De voorbije week waren de nationale media in de ban van de Breydelstad. De benoeming van Dalilla Hermans als trajectbegeleider voor de inzending van Brugge als Europese Culturele Hoofdstad 2030 doet de gemoederen hoog oplopen. Is er zo weinig aan de hand in Brugge dat een culturele benoeming het enige is waarover we kunnen discussiëren? Wat is het belang voor de partijen die deze discussie op de spits willen drijven? Hoe zorgen we voor een Brugge op mensenmaat?
Zijn er echt geen andere problemen?
De energiecrisis, het gebrek aan betaalbaar wonen, de wachtlijsten in de zorg, de afschaffing van de bushaltes, het afbouwen van bankautomaten, de aanvallen op de Wet-Major, de loonblokkering, … Enfin, om maar te zeggen: het is niet dat de mensen in Brugge een gebrek hebben aan concrete problemen om op te lossen. Dat Brugse politici dan de keuze maken om zich met andere zaken bezig te houden, is wraakroepend. Het gaat bovendien dan nog eens over problemen die ze vaak zelf veroorzaken door besparingen van hen of hun partijen. Waar blijft het debat over waar we met Brugge naartoe willen na 2025? Partijen hebben hun mond vol over postjes hier en postjes daar (we kennen bijvoorbeeld al de namen van vier van de Brugse lijsttrekkers), maar over welk beleid we willen voeren is er nog niets gezegd.
Het zou rechts in Brugge sieren om werk te maken van de problemen die Bruggelingen elke dag mee maken, en om niet nieuwe problemen te verzinnen die vooral voor zichzelf relevant zijn.
Wie wint met dit debat?
De partijen die een breekpunt willen maken van deze benoeming, Vlaams Belang en N-VA, geven als voornaamste reden tegen de benoeming dat mevrouw Hermans te weinig een verbindend figuur zou zijn, en dat ze een ideologie zou volgen die ons fundamenteel zou verdelen. Moeten we even de geschiedenis van die partijen in Brugge erbij halen?
Neem nu bijvoorbeeld Stefaan Sintobin, fractieleider voor het VB in Brugge en Vlaams parlementslid. Sintobin nam in 2014 deel aan een VB-actie die zich verzette tegen de stakingsbeweging van eind 2014 tegen de asociale plannen van de regering-Michel en De Wever. Acties voor meer loon begrijpt hij niet, en noemt hij contraproductief voor de economie. Hij moet ook niet weten van progressieve activisten. Hij zou die het liefst preventief laten oppakken. Zelfs ManiFiesta, het feest van de solidariteit, is voor hem teveel. In 2022 pleitte hij om het festival te laten verbieden. Daarnaast vindt hij Gay Prides degoutant, steunde hij de acties van Schild en Vrienden tegen het festival Queer Was Here, zou hij het niet kunnen aanvaarden mocht de vriendin van zijn zoon een moslima zijn, en noemt hij Bert Eriksson van het VMO zijn idool.

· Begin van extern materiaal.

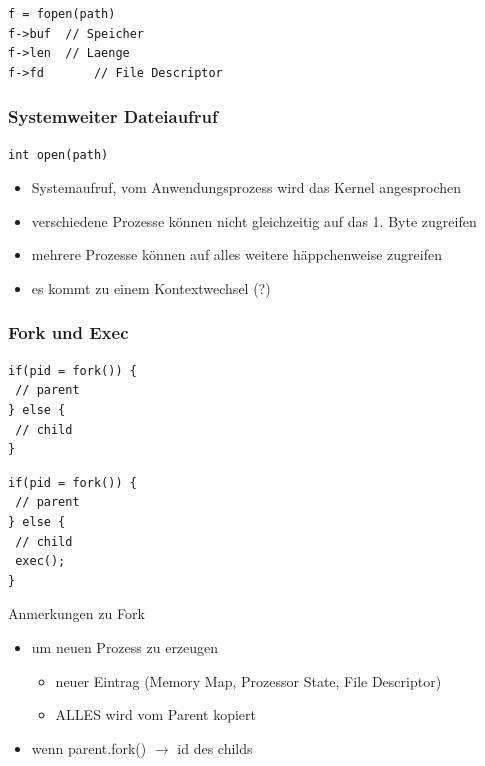		\begin{lstlisting}
f = fopen(path)
f->buf	// Speicher
f->len	// Laenge
f->fd		// File Descriptor
		\end{lstlisting}


	\subsubsection*{Systemweiter Dateiaufruf} %
	\label{ssub:systemweiter_dateiaufruf}

		\lstCcode[Systemaufruf]
		\begin{lstlisting}
int open(path)
		\end{lstlisting}

		\begin{itemize}
			\item Systemaufruf, vom Anwendungsprozess wird das Kernel angesprochen
			\item verschiedene Prozesse können nicht gleichzeitig auf das 1. Byte zugreifen
			\item mehrere Prozesse können auf alles weitere häppchenweise zugreifen
			\item es kommt zu einem Kontextwechsel (?)
		\end{itemize}
	

	\subsubsection*{Fork und Exec} %
	\label{ssub:aufruf_von_fork}
	
		\begin{lstlisting}
if(pid = fork()) {
 // parent
} else {
 // child
}
		\end{lstlisting}

		\begin{lstlisting}
if(pid = fork()) {
 // parent
} else {
 // child
 exec();
}
		\end{lstlisting}

	Anmerkungen zu Fork
		\begin{itemize}
			\item um neuen Prozess zu erzeugen
			\begin{itemize}
				\item neuer Eintrag (Memory Map, Prozessor State, File Descriptor)
				\item ALLES wird vom Parent kopiert
			\end{itemize}
				\item wenn parent.fork() $\rightarrow$ id des childs
		\end{itemize}
		
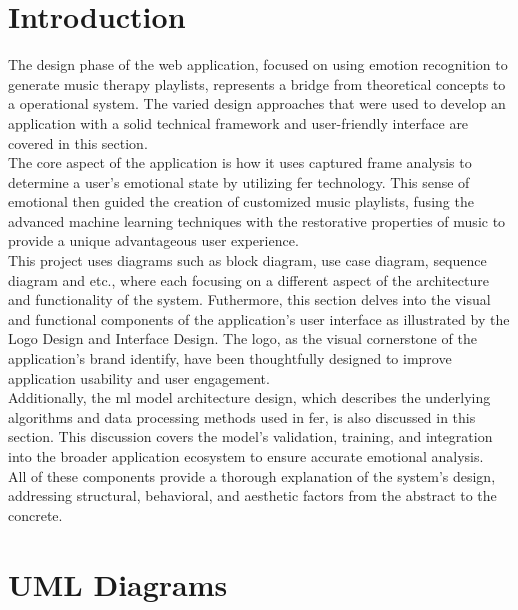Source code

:\section{Introduction}
The design phase of the web application, focused on using emotion recognition to generate music therapy playlists, represents a bridge from theoretical concepts to a operational system.
The varied design approaches that were used to develop an application with a solid technical framework and user-friendly interface are covered in this section.
\\
\indent The core aspect of the application is how it uses captured frame analysis to determine a user's emotional state by utilizing \gls{fer} technology.
This sense of emotional then guided the creation of customized music playlists, fusing the advanced machine learning techniques with the restorative properties of music to provide a unique advantageous user experience.
\\
\indent This project uses diagrams such as block diagram, use case diagram, sequence diagram and etc., where each focusing on a different aspect of the architecture and functionality of the system.
Futhermore, this section delves into the visual and functional components of the application's user interface as illustrated by the Logo Design and Interface Design.
The logo, as the visual cornerstone of the application's brand identify, have been thoughtfully designed to improve application usability and user engagement.
\\
\indent Additionally, the \gls{ml} model architecture design, which describes the underlying algorithms and data processing methods used in \gls{fer}, is also discussed in this section.
This discussion covers the model's validation, training, and integration into the broader application ecosystem to ensure accurate emotional analysis.
\\
\indent All of these components provide a thorough explanation of the system's design, addressing structural, behavioral, and aesthetic factors from the abstract to the concrete.

\section{UML Diagrams}
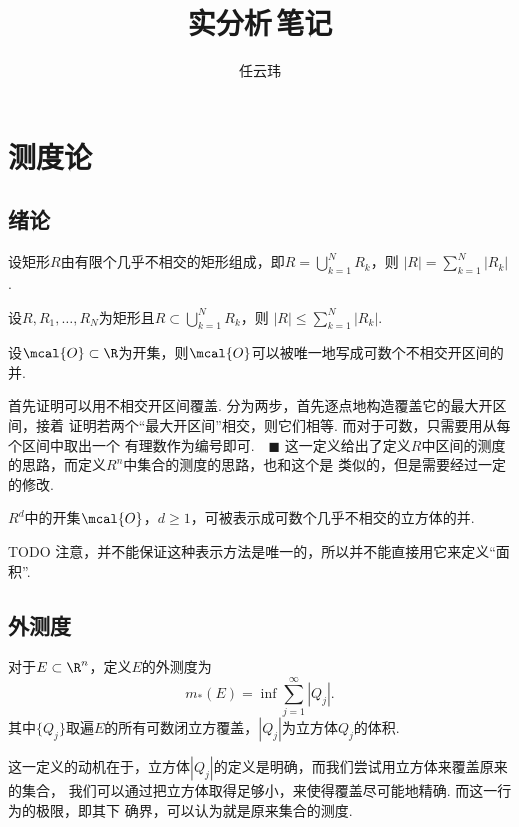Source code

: 

\title{实分析$\,$笔记}
\author{任云玮}
\date{}



\maketitle
\tableofcontents
\newpage

\section{测度论}

\subsection{绪论}

  \begin{lemma}
    设矩形$R$由有限个几乎不相交的矩形组成，即$R=\bigcup_{k=1}^N R_k$，则
    $|R|=\sum_{k=1}^N|R_k|$.
  \end{lemma}

  \begin{lemma}
    \label{lemma: 矩形并}
    设$R,R_1,\dots,R_N$为矩形且$R\subset\bigcup_{k=1}^N R_k$，则
    $|R|\le \sum_{k=1}^N|R_k|$.
  \end{lemma}

  \begin{thm}
    设$\mcal{O}\subset\R$为开集，则$\mcal{O}$可以被唯一地写成可数个不相交开区间的并.
  \end{thm}
  \proof
    首先证明可以用不相交开区间覆盖. 分为两步，首先逐点地构造覆盖它的最大开区间，接着
    证明若两个“最大开区间”相交，则它们相等. 而对于可数，只需要用从每个区间中取出一个
    有理数作为编号即可.$\quad\blacksquare$
  \remark
    这一定义给出了定义$R$中区间的测度的思路，而定义$R^n$中集合的测度的思路，也和这个是
    类似的，但是需要经过一定的修改.

  \begin{thm}
    $R^d$中的开集$\mcal{O}$，$d\ge 1$，可被表示成可数个几乎不相交的立方体的并.
  \end{thm}
  \proof
    TODO
  \remark
    注意，并不能保证这种表示方法是唯一的，所以并不能直接用它来定义“面积”.

\subsection{外测度}

  \begin{defi}[外测度]
    \label{defi: 外测度}
    对于$E\subset\R^n$，定义$E$的外测度为
    \[
      m_*(E) = \inf\sum_{j=1}^\infty |Q_j|.
    \]
    其中$\{Q_j\}$取遍$E$的所有可数闭立方覆盖，$|Q_j|$为立方体$Q_j$的体积.
  \end{defi}
  \remark
    这一定义的动机在于，立方体$|Q_j|$的定义是明确，而我们尝试用立方体来覆盖原来的集合，
    我们可以通过把立方体取得足够小，来使得覆盖尽可能地精确. 而这一行为的极限，即其下
    确界，可以认为就是原来集合的测度.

De andere persoon die zich in het debat heeft gemengd, is Maaike De Vreese van de N-VA, sinds 2019 Vlaams Parlementslid. Zij vindt dat flexijobs in alle sectoren moeten toegelaten worden en dat mensen gestimuleerd moeten worden om meer overuren te presteren. Ze wil ook het leefloon van Oekraïense vluchtelingen schrappen en vindt dat de strijd tegen racisme in Brugge ‘te ver gaat’.
De tegenstand tegen Hermans is vooral bedoeld om een eerste stap te zetten in de tegenstand tegen iedereen die sociaal voelend of progressief is. De verbinding die N-VA en VB zouden willen van Hermans, zal zeker niet van hen komen. N-VA en VB verdelen de werkende klasse al decennia, en zijn beide niet verlegen om andersdenkenden monddood te proberen maken. Denk maar aan het Antwerpse cultuurbeleid, in handen van N-VA, dat zowel de stadsdichters als kunstenaars voor de Arenberg weerde. Beslissingen die vaak tegen de eigen cultuuradministratie genomen worden. In Brugge heeft men wel gekozen om de cultuursector en de stadsdiensten te volgen, en dat is hun recht. Niet toevallig zijn N-VA en VB ook die partijen die het minst vertellen over de concrete problemen van de Bruggelingen. Zo spreekt het VB gewoon niet over de afschaffing van de bushaltes, en is N-VA de Wet-Major liever kwijt dan rijk.